Introduction: The risk of contact infection among susceptible individuals in a randomly mixed population can be reduced by the presence of immune individuals and this concept is referred as herd immunity. Although herd immunity is observed in vaccinated population for some infectious diseases, it has never been truly attained in compartmental models such as the susceptible-infectious-recovered (SIR) model. This paper introduces a new SIR framework to overcome the limitation of the conventional SIR model in attaining herd immunity.

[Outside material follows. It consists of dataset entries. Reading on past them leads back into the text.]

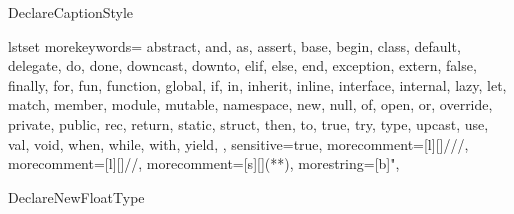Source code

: 
\theoremstyle{plain}
\newtheorem{thm}{Theorem}
\newtheorem{lemma}[thm]{Lemma}
\newtheorem{claim}[thm]{Claim}
\newtheorem{defn}{Definition}

\theoremstyle{remark}
\newtheorem*{cor}{Corollary}
\newtheorem*{rem}{Remark}
\newtheorem*{example}{Example}


\ifcsname DeclareCaptionStyle\endcsname
	\captionsetup{style=thesis}
	\captionsetup[algorithm]{style=thesis,singlelinecheck=off}
	\captionsetup[listing]{style=thesis,singlelinecheck=off}
\fi


\ifcsname lstset\endcsname
	{morekeywords={
				abstract, and, as, assert, base, begin, class, default, delegate, do,
				done, downcast, downto, elif, else, end, exception, extern, false,
				finally, for, fun, function, global, if, in, inherit, inline, interface,
				internal, lazy, let, match, member, module, mutable, namespace, new,
				null, of, open, or, override, private, public, rec, return, static,
				struct, then, to, true, try, type, upcast, use, val, void, when, while,
				with, yield,
			},
		sensitive=true,
		morecomment=[l][\color{green!50!black}]{///},
		morecomment=[l][\color{green!50!black}]{//},
		morecomment=[s][\color{green!50!black}]{(*}{*)},
		morestring=[b]{"},
	}
	\fi

\ifcsname DeclareNewFloatType\endcsname
\fi

\newcommand{\R}{\mathbb{R}}
\newcommand{\N}{\mathbb{N}}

Methods: Two SIR models were newly developed based on the reduced risk of contact infection. The first model A assumes that the risk of contact infection reduces as soon as susceptible individuals are infected and move from class S(t) to I(t), therefore incorporating prevalence of both infectious and susceptible individuals into its force of infection. The second model B assumes the risk of contact infection would reduce after infected individuals have recovered from infection and move from class I(t) to R(t), therefore incorporating the prevalence of infectious and the inverse of prevalence of recovered individuals into its force of infection. Then, numerical simulations were applied to obtain approximate solutions for all three conventional SIR model, new SIR model A and model B for comparison under exact and arbitrary conditions with β = 0.3 and σ = 0.1 to mimic the infection dynamics with basic reproduction ratio (r0) of 3.0 and herd immunity threshold (HIT) of 0.667 (66.7%).

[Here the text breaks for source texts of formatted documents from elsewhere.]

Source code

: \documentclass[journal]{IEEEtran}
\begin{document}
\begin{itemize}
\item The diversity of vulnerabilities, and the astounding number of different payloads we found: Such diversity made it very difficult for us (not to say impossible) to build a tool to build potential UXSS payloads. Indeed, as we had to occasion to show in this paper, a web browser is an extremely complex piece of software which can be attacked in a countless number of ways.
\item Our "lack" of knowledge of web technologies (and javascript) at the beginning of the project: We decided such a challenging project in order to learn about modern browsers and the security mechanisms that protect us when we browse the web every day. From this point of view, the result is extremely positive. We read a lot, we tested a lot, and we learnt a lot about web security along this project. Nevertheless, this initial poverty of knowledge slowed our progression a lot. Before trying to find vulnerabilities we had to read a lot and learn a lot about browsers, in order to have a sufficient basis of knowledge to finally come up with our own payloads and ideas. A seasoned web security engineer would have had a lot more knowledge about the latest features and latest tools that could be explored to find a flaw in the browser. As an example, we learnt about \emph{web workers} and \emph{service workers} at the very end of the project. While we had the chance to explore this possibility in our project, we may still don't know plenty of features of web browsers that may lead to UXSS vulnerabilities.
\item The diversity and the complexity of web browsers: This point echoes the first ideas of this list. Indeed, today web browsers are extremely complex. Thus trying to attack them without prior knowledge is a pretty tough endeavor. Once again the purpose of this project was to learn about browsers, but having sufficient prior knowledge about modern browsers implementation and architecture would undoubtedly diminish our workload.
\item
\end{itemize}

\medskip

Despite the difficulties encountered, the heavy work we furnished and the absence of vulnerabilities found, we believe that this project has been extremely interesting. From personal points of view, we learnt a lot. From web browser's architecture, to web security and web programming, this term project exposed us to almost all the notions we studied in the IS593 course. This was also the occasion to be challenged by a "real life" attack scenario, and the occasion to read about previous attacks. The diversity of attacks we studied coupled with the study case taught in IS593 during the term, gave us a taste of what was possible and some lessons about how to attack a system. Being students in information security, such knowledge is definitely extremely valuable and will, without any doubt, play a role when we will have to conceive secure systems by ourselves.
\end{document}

Results and discussion: All three models performed likewise at the initial stage of epidemic. The conventional SIR model simulated the epidemic diminishing when 94.0% of the population had been infected and recovered, way above its HIT. Model A simulated the epidemic waning when 66.7% of the population had been infected and recovered, in line with its HIT, however, the model conceptualized the herd immunity incorrectly. Model B simulated the epidemic waning at 75.6%, slightly above its HIT and was in line with the fundamental of herd immunity. The difference between model A and model B can be attributed to the proportion of infectious individuals, and this would increase in infectious disease with high transmissibility. The threshold theorem derived based on r0 may not be sufficient for optimal control and eradication of infectious disease with high transmissibility like the COVID-19.
Conclusion: The newly developed SIR model that includes the inverse of proportion of recovered individuals into its force of infection is more accurate and credible for modelling infection with high transmissibility or vaccine-induced herd immunity in a randomly mixed population, especially in COVID-19.